◆ What this task involves
Lines from the beginning of the entries up to and including the one with "keystore that includes" must be duplicated word for word; leave out all others.

***** Source material *****

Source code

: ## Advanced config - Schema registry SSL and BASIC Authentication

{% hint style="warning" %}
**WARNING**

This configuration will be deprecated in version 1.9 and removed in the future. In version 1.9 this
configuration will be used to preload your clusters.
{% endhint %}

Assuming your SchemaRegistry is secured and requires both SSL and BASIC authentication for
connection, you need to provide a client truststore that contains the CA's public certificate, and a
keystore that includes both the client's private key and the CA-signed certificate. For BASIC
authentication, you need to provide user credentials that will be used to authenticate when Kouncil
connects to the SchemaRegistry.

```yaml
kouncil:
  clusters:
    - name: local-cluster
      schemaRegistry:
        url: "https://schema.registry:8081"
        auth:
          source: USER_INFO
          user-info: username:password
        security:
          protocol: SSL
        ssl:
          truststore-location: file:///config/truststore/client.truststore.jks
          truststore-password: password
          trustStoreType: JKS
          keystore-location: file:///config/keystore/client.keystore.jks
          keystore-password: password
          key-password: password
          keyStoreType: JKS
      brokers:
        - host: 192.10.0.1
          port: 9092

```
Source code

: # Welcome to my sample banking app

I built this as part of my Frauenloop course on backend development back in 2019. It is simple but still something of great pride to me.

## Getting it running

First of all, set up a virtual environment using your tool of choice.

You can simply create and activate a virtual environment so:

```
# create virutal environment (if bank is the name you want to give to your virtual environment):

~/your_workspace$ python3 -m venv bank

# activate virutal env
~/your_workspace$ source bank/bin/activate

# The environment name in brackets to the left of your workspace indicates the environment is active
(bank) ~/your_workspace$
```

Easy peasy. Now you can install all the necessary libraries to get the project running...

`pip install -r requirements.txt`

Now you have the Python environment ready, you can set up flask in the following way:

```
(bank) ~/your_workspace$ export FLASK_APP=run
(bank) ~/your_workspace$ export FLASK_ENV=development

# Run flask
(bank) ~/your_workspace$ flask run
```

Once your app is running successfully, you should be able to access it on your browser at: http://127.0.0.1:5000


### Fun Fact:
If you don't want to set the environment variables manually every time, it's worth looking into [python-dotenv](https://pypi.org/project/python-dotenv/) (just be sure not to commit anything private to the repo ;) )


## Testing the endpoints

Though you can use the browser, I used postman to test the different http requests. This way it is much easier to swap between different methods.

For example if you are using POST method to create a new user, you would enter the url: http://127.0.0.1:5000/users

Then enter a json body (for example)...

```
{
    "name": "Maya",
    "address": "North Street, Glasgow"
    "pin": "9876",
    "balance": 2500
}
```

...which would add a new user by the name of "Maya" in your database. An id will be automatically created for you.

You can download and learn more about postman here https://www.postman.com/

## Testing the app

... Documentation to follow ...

*****

◆ Your response
Source code

: ## Advanced config - Schema registry SSL and BASIC Authentication

{% hint style="warning" %}
**WARNING**

This configuration will be deprecated in version 1.9 and removed in the future. In version 1.9 this
configuration will be used to preload your clusters.
{% endhint %}

Assuming your SchemaRegistry is secured and requires both SSL and BASIC authentication for
connection, you need to provide a client truststore that contains the CA's public certificate, and a
keystore that includes both the client's private key and the CA-signed certificate. For BASIC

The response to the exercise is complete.